Exercise ->
In the data below, find the line containing "- <b>Musikkblogg</b> –"; transcribe it and each line after it exactly, through the last, skipping pictures.

Data shown ->

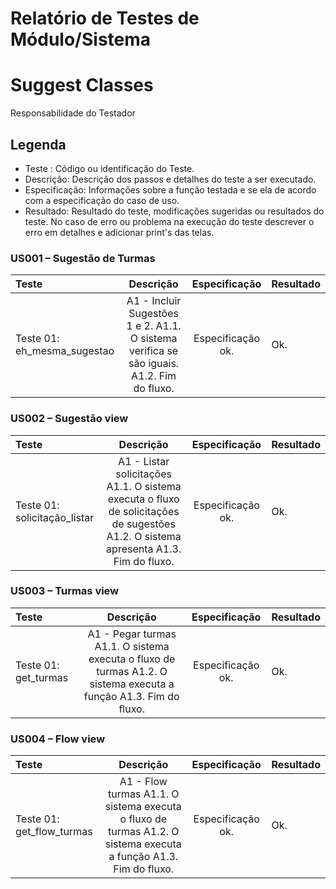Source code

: # Relatório de Testes de Módulo/Sistema
# Suggest Classes
Responsabilidade do Testador

## Legenda

* Teste : Código ou identificação do Teste.
* Descrição: Descrição dos passos e detalhes do teste a ser executado.
* Especificação: Informações sobre a função testada e se ela de acordo com a especificação do caso de uso.
* Resultado: Resultado do teste, modificações sugeridas ou resultados do teste. No caso de erro ou problema na execução do teste descrever o erro em detalhes e adicionar print's das telas.

### US001 – Sugestão de Turmas

| Teste      |      Descrição      |        Especificação          | Resultado            |
| :--------- | :-----------------: | :---------------------------: | :------------------- |
| Teste 01: eh_mesma_sugestao | A1 - Incluir Sugestões 1 e 2. A1.1. O sistema verifica se são iguais.  A1.2. Fim do fluxo. | Especificação ok.| Ok. |

### US002 – Sugestão view

| Teste      |      Descrição      |        Especificação          | Resultado            |
| :--------- | :-----------------: | :---------------------------: | :------------------- |
| Teste 01: solicitação_listar | A1 - Listar solicitações A1.1. O sistema executa o fluxo de solicitações de sugestões A1.2. O sistema apresenta A1.3. Fim do fluxo. | Especificação ok.| Ok. |

### US003 – Turmas view

| Teste      |      Descrição      |        Especificação          | Resultado            |
| :--------- | :-----------------: | :---------------------------: | :------------------- |
| Teste 01: get_turmas | A1 - Pegar turmas A1.1. O sistema executa o fluxo de turmas A1.2. O sistema executa a função A1.3. Fim do fluxo.| Especificação ok.| Ok. |

### US004 – Flow view

| Teste      |      Descrição      |        Especificação          | Resultado            |
| :--------- | :-----------------: | :---------------------------: | :------------------- |
| Teste 01: get_flow_turmas | A1 - Flow turmas	A1.1. O sistema executa o fluxo de turmas A1.2. O sistema executa a função A1.3. Fim do fluxo.| Especificação ok.| Ok. |

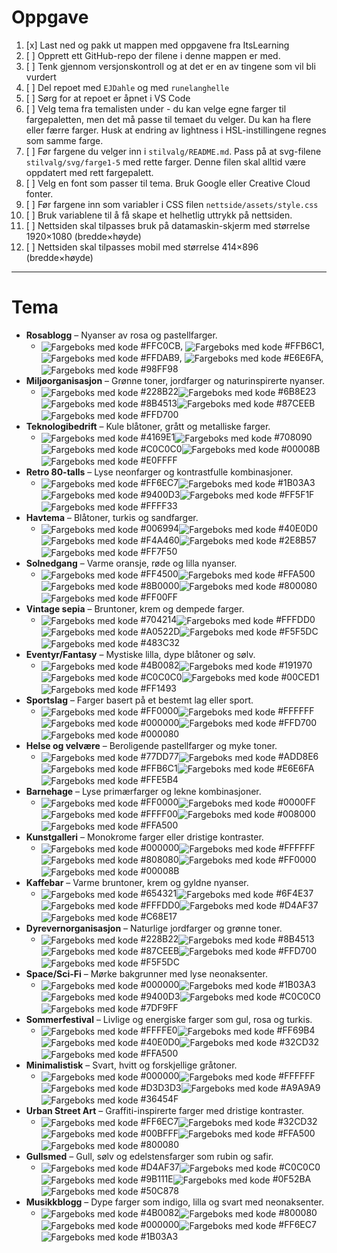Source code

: # Oppgave

1. [x] Last ned og pakk ut mappen med oppgavene fra ItsLearning
2. [ ] Opprett ett GitHub-repo der filene i denne mappen er med.
3. [ ] Tenk gjennom versjonskontroll og at det er en av tingene som vil bli vurdert
4. [ ] Del repoet med `EJDahle` og med `runelanghelle`
5. [ ] Sørg for at repoet er åpnet i VS Code
6. [ ] Velg tema fra temalisten under - du kan velge egne farger til fargepaletten, men det må passe til temaet du velger. Du kan ha flere eller færre farger. Husk at endring av lightness i HSL-instillingene regnes som samme farge.
7. [ ] Før fargene du velger inn i `stilvalg/README.md`. Pass på at svg-filene `stilvalg/svg/farge1-5` med rette farger. Denne filen skal alltid være oppdatert med rett fargepalett.
8. [ ] Velg en font som passer til tema. Bruk Google eller Creative Cloud fonter.
9. [ ] Før fargene inn som variabler i CSS filen `nettside/assets/style.css`
10. [ ] Bruk variablene til å få skape et helhetlig uttrykk på nettsiden.  
11. [ ] Nettsiden skal tilpasses bruk på datamaskin-skjerm med størrelse 1920&#xd7;1080 (bredde&#xd7;høyde)
12. [ ] Nettsiden skal tilpasses mobil med størrelse 414&#xd7;896 (bredde&#xd7;høyde)

---

# Tema

- <b>Rosablogg</b> – Nyanser av rosa og pastellfarger.
  - <img src="stilvalg/svg/FFC0CB.svg" alt="Fargeboks med kode" style="vertical-align: middle;"> #FFC0CB, <img src="stilvalg/svg/FFB6C1.svg" alt="Fargeboks med kode" style="vertical-align: middle;"> #FFB6C1, <img src="stilvalg/svg/FFDAB9.svg" alt="Fargeboks med kode" style="vertical-align: middle;"> #FFDAB9, <img src="stilvalg/svg/E6E6FA.svg" alt="Fargeboks med kode" style="vertical-align: middle;"> #E6E6FA, <img src="stilvalg/svg/98FF98.svg" alt="Fargeboks med kode" style="vertical-align: middle;"> #98FF98
- <b>Miljøorganisasjon</b> – Grønne toner, jordfarger og naturinspirerte nyanser.
  - <img src='stilvalg/svg/228B22.svg' alt='Fargeboks med kode' style='vertical-align: middle;'> #228B22<img src='stilvalg/svg/6B8E23.svg' alt='Fargeboks med kode' style='vertical-align: middle;'> #6B8E23<img src='stilvalg/svg/8B4513.svg' alt='Fargeboks med kode' style='vertical-align: middle;'> #8B4513<img src='stilvalg/svg/87CEEB.svg' alt='Fargeboks med kode' style='vertical-align: middle;'> #87CEEB<img src='stilvalg/svg/FFD700.svg' alt='Fargeboks med kode' style='vertical-align: middle;'> #FFD700
- <b>Teknologibedrift</b> – Kule blåtoner, grått og metalliske farger.
  - <img src='stilvalg/svg/4169E1.svg' alt='Fargeboks med kode' style='vertical-align: middle;'> #4169E1<img src='stilvalg/svg/708090.svg' alt='Fargeboks med kode' style='vertical-align: middle;'> #708090<img src='stilvalg/svg/C0C0C0.svg' alt='Fargeboks med kode' style='vertical-align: middle;'> #C0C0C0<img src='stilvalg/svg/00008B.svg' alt='Fargeboks med kode' style='vertical-align: middle;'> #00008B<img src='stilvalg/svg/E0FFFF.svg' alt='Fargeboks med kode' style='vertical-align: middle;'> #E0FFFF
- <b>Retro 80-talls</b> – Lyse neonfarger og kontrastfulle kombinasjoner.
  - <img src='stilvalg/svg/FF6EC7.svg' alt='Fargeboks med kode' style='vertical-align: middle;'> #FF6EC7<img src='stilvalg/svg/1B03A3.svg' alt='Fargeboks med kode' style='vertical-align: middle;'> #1B03A3<img src='stilvalg/svg/9400D3.svg' alt='Fargeboks med kode' style='vertical-align: middle;'> #9400D3<img src='stilvalg/svg/FF5F1F.svg' alt='Fargeboks med kode' style='vertical-align: middle;'> #FF5F1F<img src='stilvalg/svg/FFFF33.svg' alt='Fargeboks med kode' style='vertical-align: middle;'> #FFFF33
- <b>Havtema</b> – Blåtoner, turkis og sandfarger.
  - <img src='stilvalg/svg/006994.svg' alt='Fargeboks med kode' style='vertical-align: middle;'> #006994<img src='stilvalg/svg/40E0D0.svg' alt='Fargeboks med kode' style='vertical-align: middle;'> #40E0D0<img src='stilvalg/svg/F4A460.svg' alt='Fargeboks med kode' style='vertical-align: middle;'> #F4A460<img src='stilvalg/svg/2E8B57.svg' alt='Fargeboks med kode' style='vertical-align: middle;'> #2E8B57<img src='stilvalg/svg/FF7F50.svg' alt='Fargeboks med kode' style='vertical-align: middle;'> #FF7F50
- <b>Solnedgang</b> – Varme oransje, røde og lilla nyanser.
  - <img src='stilvalg/svg/FF4500.svg' alt='Fargeboks med kode' style='vertical-align: middle;'> #FF4500<img src='stilvalg/svg/FFA500.svg' alt='Fargeboks med kode' style='vertical-align: middle;'> #FFA500<img src='stilvalg/svg/8B0000.svg' alt='Fargeboks med kode' style='vertical-align: middle;'> #8B0000<img src='stilvalg/svg/800080.svg' alt='Fargeboks med kode' style='vertical-align: middle;'> #800080<img src='stilvalg/svg/FF00FF.svg' alt='Fargeboks med kode' style='vertical-align: middle;'> #FF00FF
- <b>Vintage sepia</b> – Bruntoner, krem og dempede farger.
  - <img src='stilvalg/svg/704214.svg' alt='Fargeboks med kode' style='vertical-align: middle;'> #704214<img src='stilvalg/svg/FFFDD0.svg' alt='Fargeboks med kode' style='vertical-align: middle;'> #FFFDD0<img src='stilvalg/svg/A0522D.svg' alt='Fargeboks med kode' style='vertical-align: middle;'> #A0522D<img src='stilvalg/svg/F5F5DC.svg' alt='Fargeboks med kode' style='vertical-align: middle;'> #F5F5DC<img src='stilvalg/svg/483C32.svg' alt='Fargeboks med kode' style='vertical-align: middle;'> #483C32
- <b>Eventyr/Fantasy</b> – Mystiske lilla, dype blåtoner og sølv.
  - <img src='stilvalg/svg/4B0082.svg' alt='Fargeboks med kode' style='vertical-align: middle;'> #4B0082<img src='stilvalg/svg/191970.svg' alt='Fargeboks med kode' style='vertical-align: middle;'> #191970<img src='stilvalg/svg/C0C0C0.svg' alt='Fargeboks med kode' style='vertical-align: middle;'> #C0C0C0<img src='stilvalg/svg/00CED1.svg' alt='Fargeboks med kode' style='vertical-align: middle;'> #00CED1<img src='stilvalg/svg/FF1493.svg' alt='Fargeboks med kode' style='vertical-align: middle;'> #FF1493
- <b>Sportslag</b> – Farger basert på et bestemt lag eller sport.
  - <img src='stilvalg/svg/FF0000.svg' alt='Fargeboks med kode' style='vertical-align: middle;'> #FF0000<img src='stilvalg/svg/FFFFFF.svg' alt='Fargeboks med kode' style='vertical-align: middle;'> #FFFFFF<img src='stilvalg/svg/000000.svg' alt='Fargeboks med kode' style='vertical-align: middle;'> #000000<img src='stilvalg/svg/FFD700.svg' alt='Fargeboks med kode' style='vertical-align: middle;'> #FFD700<img src='stilvalg/svg/000080.svg' alt='Fargeboks med kode' style='vertical-align: middle;'> #000080
- <b>Helse og velvære</b> – Beroligende pastellfarger og myke toner.
  - <img src='stilvalg/svg/77DD77.svg' alt='Fargeboks med kode' style='vertical-align: middle;'> #77DD77<img src='stilvalg/svg/ADD8E6.svg' alt='Fargeboks med kode' style='vertical-align: middle;'> #ADD8E6<img src='stilvalg/svg/FFB6C1.svg' alt='Fargeboks med kode' style='vertical-align: middle;'> #FFB6C1<img src='stilvalg/svg/E6E6FA.svg' alt='Fargeboks med kode' style='vertical-align: middle;'> #E6E6FA<img src='stilvalg/svg/FFE5B4.svg' alt='Fargeboks med kode' style='vertical-align: middle;'> #FFE5B4
- <b>Barnehage</b> – Lyse primærfarger og lekne kombinasjoner.
  - <img src='stilvalg/svg/FF0000.svg' alt='Fargeboks med kode' style='vertical-align: middle;'> #FF0000<img src='stilvalg/svg/0000FF.svg' alt='Fargeboks med kode' style='vertical-align: middle;'> #0000FF<img src='stilvalg/svg/FFFF00.svg' alt='Fargeboks med kode' style='vertical-align: middle;'> #FFFF00<img src='stilvalg/svg/008000.svg' alt='Fargeboks med kode' style='vertical-align: middle;'> #008000<img src='stilvalg/svg/FFA500.svg' alt='Fargeboks med kode' style='vertical-align: middle;'> #FFA500
- <b>Kunstgalleri</b> – Monokrome farger eller dristige kontraster.
  - <img src='stilvalg/svg/000000.svg' alt='Fargeboks med kode' style='vertical-align: middle;'> #000000<img src='stilvalg/svg/FFFFFF.svg' alt='Fargeboks med kode' style='vertical-align: middle;'> #FFFFFF<img src='stilvalg/svg/808080.svg' alt='Fargeboks med kode' style='vertical-align: middle;'> #808080<img src='stilvalg/svg/FF0000.svg' alt='Fargeboks med kode' style='vertical-align: middle;'> #FF0000<img src='stilvalg/svg/00008B.svg' alt='Fargeboks med kode' style='vertical-align: middle;'> #00008B
- <b>Kaffebar</b> – Varme bruntoner, krem og gyldne nyanser.
  - <img src='stilvalg/svg/654321.svg' alt='Fargeboks med kode' style='vertical-align: middle;'> #654321<img src='stilvalg/svg/6F4E37.svg' alt='Fargeboks med kode' style='vertical-align: middle;'> #6F4E37<img src='stilvalg/svg/FFFDD0.svg' alt='Fargeboks med kode' style='vertical-align: middle;'> #FFFDD0<img src='stilvalg/svg/D4AF37.svg' alt='Fargeboks med kode' style='vertical-align: middle;'> #D4AF37<img src='stilvalg/svg/C68E17.svg' alt='Fargeboks med kode' style='vertical-align: middle;'> #C68E17
- <b>Dyrevernorganisasjon</b> – Naturlige jordfarger og grønne toner.
  - <img src='stilvalg/svg/228B22.svg' alt='Fargeboks med kode' style='vertical-align: middle;'> #228B22<img src='stilvalg/svg/8B4513.svg' alt='Fargeboks med kode' style='vertical-align: middle;'> #8B4513<img src='stilvalg/svg/87CEEB.svg' alt='Fargeboks med kode' style='vertical-align: middle;'> #87CEEB<img src='stilvalg/svg/FFD700.svg' alt='Fargeboks med kode' style='vertical-align: middle;'> #FFD700<img src='stilvalg/svg/F5F5DC.svg' alt='Fargeboks med kode' style='vertical-align: middle;'> #F5F5DC
- <b>Space/Sci-Fi</b> – Mørke bakgrunner med lyse neonaksenter.
  - <img src='stilvalg/svg/000000.svg' alt='Fargeboks med kode' style='vertical-align: middle;'> #000000<img src='stilvalg/svg/1B03A3.svg' alt='Fargeboks med kode' style='vertical-align: middle;'> #1B03A3<img src='stilvalg/svg/9400D3.svg' alt='Fargeboks med kode' style='vertical-align: middle;'> #9400D3<img src='stilvalg/svg/C0C0C0.svg' alt='Fargeboks med kode' style='vertical-align: middle;'> #C0C0C0<img src='stilvalg/svg/7DF9FF.svg' alt='Fargeboks med kode' style='vertical-align: middle;'> #7DF9FF
- <b>Sommerfestival</b> – Livlige og energiske farger som gul, rosa og turkis.
  - <img src='stilvalg/svg/FFFFE0.svg' alt='Fargeboks med kode' style='vertical-align: middle;'> #FFFFE0<img src='stilvalg/svg/FF69B4.svg' alt='Fargeboks med kode' style='vertical-align: middle;'> #FF69B4<img src='stilvalg/svg/40E0D0.svg' alt='Fargeboks med kode' style='vertical-align: middle;'> #40E0D0<img src='stilvalg/svg/32CD32.svg' alt='Fargeboks med kode' style='vertical-align: middle;'> #32CD32<img src='stilvalg/svg/FFA500.svg' alt='Fargeboks med kode' style='vertical-align: middle;'> #FFA500
- <b>Minimalistisk</b> – Svart, hvitt og forskjellige gråtoner.
  - <img src='stilvalg/svg/000000.svg' alt='Fargeboks med kode' style='vertical-align: middle;'> #000000<img src='stilvalg/svg/FFFFFF.svg' alt='Fargeboks med kode' style='vertical-align: middle;'> #FFFFFF<img src='stilvalg/svg/D3D3D3.svg' alt='Fargeboks med kode' style='vertical-align: middle;'> #D3D3D3<img src='stilvalg/svg/A9A9A9.svg' alt='Fargeboks med kode' style='vertical-align: middle;'> #A9A9A9<img src='stilvalg/svg/36454F.svg' alt='Fargeboks med kode' style='vertical-align: middle;'> #36454F
- <b>Urban Street Art</b> – Graffiti-inspirerte farger med dristige kontraster.
  - <img src='stilvalg/svg/FF6EC7.svg' alt='Fargeboks med kode' style='vertical-align: middle;'> #FF6EC7<img src='stilvalg/svg/32CD32.svg' alt='Fargeboks med kode' style='vertical-align: middle;'> #32CD32<img src='stilvalg/svg/00BFFF.svg' alt='Fargeboks med kode' style='vertical-align: middle;'> #00BFFF<img src='stilvalg/svg/FFA500.svg' alt='Fargeboks med kode' style='vertical-align: middle;'> #FFA500<img src='stilvalg/svg/800080.svg' alt='Fargeboks med kode' style='vertical-align: middle;'> #800080
- <b>Gullsmed</b> – Gull, sølv og edelstensfarger som rubin og safir.
  - <img src='stilvalg/svg/D4AF37.svg' alt='Fargeboks med kode' style='vertical-align: middle;'> #D4AF37<img src='stilvalg/svg/C0C0C0.svg' alt='Fargeboks med kode' style='vertical-align: middle;'> #C0C0C0<img src='stilvalg/svg/9B111E.svg' alt='Fargeboks med kode' style='vertical-align: middle;'> #9B111E<img src='stilvalg/svg/0F52BA.svg' alt='Fargeboks med kode' style='vertical-align: middle;'> #0F52BA<img src='stilvalg/svg/50C878.svg' alt='Fargeboks med kode' style='vertical-align: middle;'> #50C878
- <b>Musikkblogg</b> – Dype farger som indigo, lilla og svart med neonaksenter.
  - <img src='stilvalg/svg/4B0082.svg' alt='Fargeboks med kode' style='vertical-align: middle;'> #4B0082<img src='stilvalg/svg/800080.svg' alt='Fargeboks med kode' style='vertical-align: middle;'> #800080<img src='stilvalg/svg/000000.svg' alt='Fargeboks med kode' style='vertical-align: middle;'> #000000<img src='stilvalg/svg/FF6EC7.svg' alt='Fargeboks med kode' style='vertical-align: middle;'> #FF6EC7<img src='stilvalg/svg/1B03A3.svg' alt='Fargeboks med kode' style='vertical-align: middle;'> #1B03A3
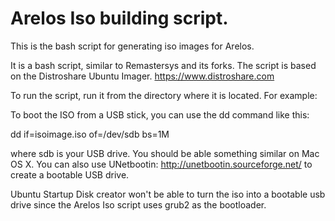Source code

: Arelos Iso building script.
=========================

This is the bash script for generating iso images for Arelos.

It is a bash script, similar to Remastersys and its forks.  The script is 
based on the Distroshare Ubuntu Imager. https://www.distroshare.com

To run the script, run it from the directory where it is located.  For example:

To boot the ISO from a USB stick, you can use the dd command like this:

dd if=isoimage.iso of=/dev/sdb bs=1M

where sdb is your USB drive.  You should be able something similar on Mac OS X.
You can also use UNetbootin: http://unetbootin.sourceforge.net/ to create a 
bootable USB drive.

Ubuntu Startup Disk creator won't be able to turn the iso into a bootable 
usb drive since the Arelos Iso script uses grub2 as the bootloader.

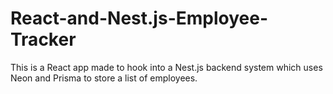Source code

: # React-and-Nest.js-Employee-Tracker

This is a React app made to hook into a Nest.js backend system which uses Neon and Prisma to store a list of employees.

Exercise solution ->
- <b>Musikkblogg</b> – Dype farger som indigo, lilla og svart med neonaksenter.
  - <img src='stilvalg/svg/4B0082.svg' alt='Fargeboks med kode' style='vertical-align: middle;'> #4B0082<img src='stilvalg/svg/800080.svg' alt='Fargeboks med kode' style='vertical-align: middle;'> #800080<img src='stilvalg/svg/000000.svg' alt='Fargeboks med kode' style='vertical-align: middle;'> #000000<img src='stilvalg/svg/FF6EC7.svg' alt='Fargeboks med kode' style='vertical-align: middle;'> #FF6EC7<img src='stilvalg/svg/1B03A3.svg' alt='Fargeboks med kode' style='vertical-align: middle;'> #1B03A3
Source code

: Arelos Iso building script.
=========================

This is the bash script for generating iso images for Arelos.

It is a bash script, similar to Remastersys and its forks.  The script is 
based on the Distroshare Ubuntu Imager. https://www.distroshare.com

To run the script, run it from the directory where it is located.  For example:

To boot the ISO from a USB stick, you can use the dd command like this:

dd if=isoimage.iso of=/dev/sdb bs=1M

where sdb is your USB drive.  You should be able something similar on Mac OS X.
You can also use UNetbootin: http://unetbootin.sourceforge.net/ to create a 
bootable USB drive.

Ubuntu Startup Disk creator won't be able to turn the iso into a bootable 
usb drive since the Arelos Iso script uses grub2 as the bootloader.

Source code

: # React-and-Nest.js-Employee-Tracker

This is a React app made to hook into a Nest.js backend system which uses Neon and Prisma to store a list of employees.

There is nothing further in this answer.